Nicholas rain

Drivers make a splash while driving through standing water on Goodwood Boulevard, Wednesday, September 15, 2021, after heavy rains from Tropical Storm Nicholas impacted the area in Baton Rouge, La. (Photo by Hilary Scheinuk)

4 Storms

National Hurricane Center

NEW ORLEANS - The remnants of Tropical Depression Nicholas have stalled over Louisiana, forecasters said Thursday morning, and will bring increased rain chances for the next couple days.

Flash flooding is the biggest threat and most of southeast Louisiana remains under a flash flood watch until 7 p.m. Friday.

An additional 2 to 4 inches of rain are possible across the Gulf Coast through Friday, with isolated storm totals of 12 inches possible, according to the morning update from the National Weather Service's Weather Prediction Center.

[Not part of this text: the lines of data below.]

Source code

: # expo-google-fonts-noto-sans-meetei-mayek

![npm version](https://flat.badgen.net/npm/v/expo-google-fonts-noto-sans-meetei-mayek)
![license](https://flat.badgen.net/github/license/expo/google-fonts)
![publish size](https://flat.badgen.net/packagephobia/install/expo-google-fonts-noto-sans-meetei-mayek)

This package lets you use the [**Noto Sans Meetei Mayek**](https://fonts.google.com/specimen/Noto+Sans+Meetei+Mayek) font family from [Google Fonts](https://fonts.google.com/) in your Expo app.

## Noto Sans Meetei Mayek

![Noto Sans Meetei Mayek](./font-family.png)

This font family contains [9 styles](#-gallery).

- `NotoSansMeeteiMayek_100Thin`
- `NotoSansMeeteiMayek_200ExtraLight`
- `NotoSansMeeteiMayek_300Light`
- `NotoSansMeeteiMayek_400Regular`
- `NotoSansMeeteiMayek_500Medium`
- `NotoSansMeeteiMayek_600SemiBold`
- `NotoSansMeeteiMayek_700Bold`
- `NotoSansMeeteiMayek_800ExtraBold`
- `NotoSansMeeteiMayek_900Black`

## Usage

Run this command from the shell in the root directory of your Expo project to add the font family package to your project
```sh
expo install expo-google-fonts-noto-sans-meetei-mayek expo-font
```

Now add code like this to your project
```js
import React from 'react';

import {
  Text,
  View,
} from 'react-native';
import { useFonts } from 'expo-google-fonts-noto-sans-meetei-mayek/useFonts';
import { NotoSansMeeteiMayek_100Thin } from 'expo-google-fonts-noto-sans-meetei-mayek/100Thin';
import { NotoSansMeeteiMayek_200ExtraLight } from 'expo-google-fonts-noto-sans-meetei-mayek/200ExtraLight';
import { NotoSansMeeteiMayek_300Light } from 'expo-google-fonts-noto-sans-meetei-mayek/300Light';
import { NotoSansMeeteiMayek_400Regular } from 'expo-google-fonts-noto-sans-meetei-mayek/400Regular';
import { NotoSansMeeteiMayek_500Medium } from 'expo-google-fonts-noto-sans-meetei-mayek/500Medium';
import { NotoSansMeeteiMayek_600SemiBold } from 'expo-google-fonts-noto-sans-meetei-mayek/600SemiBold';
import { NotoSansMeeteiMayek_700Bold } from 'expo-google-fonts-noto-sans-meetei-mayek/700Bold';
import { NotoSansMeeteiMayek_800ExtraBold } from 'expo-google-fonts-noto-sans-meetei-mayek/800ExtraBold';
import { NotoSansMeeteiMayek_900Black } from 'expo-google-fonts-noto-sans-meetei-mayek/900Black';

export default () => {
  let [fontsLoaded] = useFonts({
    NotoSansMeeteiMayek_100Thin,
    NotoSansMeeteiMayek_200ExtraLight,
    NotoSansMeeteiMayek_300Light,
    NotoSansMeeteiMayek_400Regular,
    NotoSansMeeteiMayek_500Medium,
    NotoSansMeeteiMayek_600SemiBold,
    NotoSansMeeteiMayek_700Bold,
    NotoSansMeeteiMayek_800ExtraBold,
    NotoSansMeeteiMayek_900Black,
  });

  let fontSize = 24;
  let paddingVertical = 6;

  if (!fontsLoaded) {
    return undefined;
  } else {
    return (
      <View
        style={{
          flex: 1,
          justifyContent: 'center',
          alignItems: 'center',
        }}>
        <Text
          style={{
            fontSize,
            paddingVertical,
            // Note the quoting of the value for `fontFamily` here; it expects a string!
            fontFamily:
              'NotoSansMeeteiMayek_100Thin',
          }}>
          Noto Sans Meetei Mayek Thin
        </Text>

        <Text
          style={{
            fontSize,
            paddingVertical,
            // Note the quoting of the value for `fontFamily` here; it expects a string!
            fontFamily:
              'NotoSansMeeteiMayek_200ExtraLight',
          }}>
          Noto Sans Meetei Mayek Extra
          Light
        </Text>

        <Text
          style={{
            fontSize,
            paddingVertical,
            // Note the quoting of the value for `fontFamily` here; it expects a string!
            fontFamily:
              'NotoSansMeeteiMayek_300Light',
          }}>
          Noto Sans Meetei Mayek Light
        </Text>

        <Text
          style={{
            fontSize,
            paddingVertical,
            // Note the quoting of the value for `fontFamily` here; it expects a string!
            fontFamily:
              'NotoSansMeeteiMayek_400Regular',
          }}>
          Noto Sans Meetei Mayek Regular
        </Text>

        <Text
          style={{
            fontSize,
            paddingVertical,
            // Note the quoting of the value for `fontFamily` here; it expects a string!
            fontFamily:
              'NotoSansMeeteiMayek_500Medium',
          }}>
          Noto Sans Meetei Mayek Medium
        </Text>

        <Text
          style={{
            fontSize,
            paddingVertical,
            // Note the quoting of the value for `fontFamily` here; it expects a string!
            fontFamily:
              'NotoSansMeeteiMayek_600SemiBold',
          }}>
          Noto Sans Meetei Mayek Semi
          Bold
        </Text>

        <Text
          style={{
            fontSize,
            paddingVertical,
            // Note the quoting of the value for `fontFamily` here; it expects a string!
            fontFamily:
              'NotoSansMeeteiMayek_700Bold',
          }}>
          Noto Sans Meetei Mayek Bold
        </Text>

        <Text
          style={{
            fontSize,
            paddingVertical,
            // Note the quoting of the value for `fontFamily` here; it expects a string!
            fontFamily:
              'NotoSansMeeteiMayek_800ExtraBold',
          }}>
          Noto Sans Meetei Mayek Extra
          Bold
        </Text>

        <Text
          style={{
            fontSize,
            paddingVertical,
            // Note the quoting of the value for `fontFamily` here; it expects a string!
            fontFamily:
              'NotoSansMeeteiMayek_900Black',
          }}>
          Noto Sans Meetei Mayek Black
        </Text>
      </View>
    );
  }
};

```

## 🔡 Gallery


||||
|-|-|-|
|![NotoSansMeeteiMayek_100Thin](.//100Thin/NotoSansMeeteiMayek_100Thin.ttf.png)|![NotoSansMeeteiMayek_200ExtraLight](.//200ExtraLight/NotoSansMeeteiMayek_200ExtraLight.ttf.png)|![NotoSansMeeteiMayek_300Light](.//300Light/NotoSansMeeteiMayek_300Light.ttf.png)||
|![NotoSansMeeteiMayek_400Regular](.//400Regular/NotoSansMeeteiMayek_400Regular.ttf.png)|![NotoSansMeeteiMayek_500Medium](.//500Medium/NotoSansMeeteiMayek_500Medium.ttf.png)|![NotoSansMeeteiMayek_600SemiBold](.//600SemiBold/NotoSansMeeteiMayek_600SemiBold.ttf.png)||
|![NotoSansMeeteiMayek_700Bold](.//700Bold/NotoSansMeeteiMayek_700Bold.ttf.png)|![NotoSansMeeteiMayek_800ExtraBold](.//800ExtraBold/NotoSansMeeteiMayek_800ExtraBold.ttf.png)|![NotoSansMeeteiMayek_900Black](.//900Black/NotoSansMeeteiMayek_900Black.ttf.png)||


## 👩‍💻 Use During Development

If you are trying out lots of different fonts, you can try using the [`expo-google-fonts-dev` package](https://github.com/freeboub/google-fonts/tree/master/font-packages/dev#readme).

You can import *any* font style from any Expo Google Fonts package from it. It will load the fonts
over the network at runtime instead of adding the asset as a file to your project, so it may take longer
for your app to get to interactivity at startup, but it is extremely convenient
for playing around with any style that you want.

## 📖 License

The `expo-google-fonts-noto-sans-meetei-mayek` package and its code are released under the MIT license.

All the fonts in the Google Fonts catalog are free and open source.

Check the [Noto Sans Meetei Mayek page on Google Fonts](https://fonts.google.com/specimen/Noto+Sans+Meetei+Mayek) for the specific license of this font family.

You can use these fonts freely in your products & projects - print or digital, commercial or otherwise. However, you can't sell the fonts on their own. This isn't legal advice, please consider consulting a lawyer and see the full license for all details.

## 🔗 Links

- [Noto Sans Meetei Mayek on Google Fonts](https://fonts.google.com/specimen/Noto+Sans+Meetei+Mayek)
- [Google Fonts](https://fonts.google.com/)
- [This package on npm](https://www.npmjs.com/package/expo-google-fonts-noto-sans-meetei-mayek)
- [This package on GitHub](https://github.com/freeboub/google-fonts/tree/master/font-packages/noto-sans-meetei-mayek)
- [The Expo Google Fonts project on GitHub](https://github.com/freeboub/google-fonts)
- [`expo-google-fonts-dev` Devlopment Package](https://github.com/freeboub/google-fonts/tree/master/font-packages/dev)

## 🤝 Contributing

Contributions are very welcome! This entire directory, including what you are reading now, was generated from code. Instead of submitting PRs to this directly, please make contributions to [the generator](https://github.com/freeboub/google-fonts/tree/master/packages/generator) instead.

In addition, hurricane forecasters are tracking three disturbances in the Atlantic, with two of them likely to develop into tropical depressions within days.

Remnants of Tropical Depression Nicholas

What's left of Tropical Depression Nicholas is centered near Marsh Island along Louisiana's coast, forecasters said.

As of 4 a.m., the remnants were about 140 miles southeast of Alexandria and about 60 miles southeast of Lafayette.

The system is nearly stationary, forecasters said, and is crawling north at a mere 2 mph. It's expected to continue to drift north over the next couple days.

It has winds of 25 mph, and slight weakening is expected Thursday.

"The center of Nicholas may become ill-defined over the next couple days as it struggles to develop minimal thunderstorm activity near its center," wrote Alex Lamers, a forecaster with the Weather Prediction Center.

Flash flood watches are in effect for portions of southeast Louisiana, southern Mississippi, southern Alabama and the Florida panhandle.

A flash flood watch is in effect for south Louisiana through 7 p.m. Friday.

A watch means conditions are favorable for flooding. It does not mean flooding will occur, but it is possible. A warning is issued when flash flooding is imminent or occurring.

Louisiana officials warned that debris from Hurricane Ida could block storm drains, so flooding could occur more easily than usual.

Residents should check and clear their catch basins and gutters, officials said, and stay off the roads when a round of heavy rainfall is moving through.

In addition to Tropical Depression Nicholas, hurricane forecasters are tracking three disturbances in the Atlantic.

Two could develop into tropical depressions this week, they said.

Disturbance in Atlantic showing organization

Atlantic Storm

National Hurricane Center

A tropical depression is likely to form late this week or this weekend from a system in the Atlantic, hurricane forecasters said.

The system is a few hundred miles southwest of the Cabo Verde Islands and became a little less organized overnight, forecasters said.

It has an 80% chance of developing into at least a tropical depression within five days.

It's moving west to northwest, and it's too soon to tell if it could be a threat to Louisiana.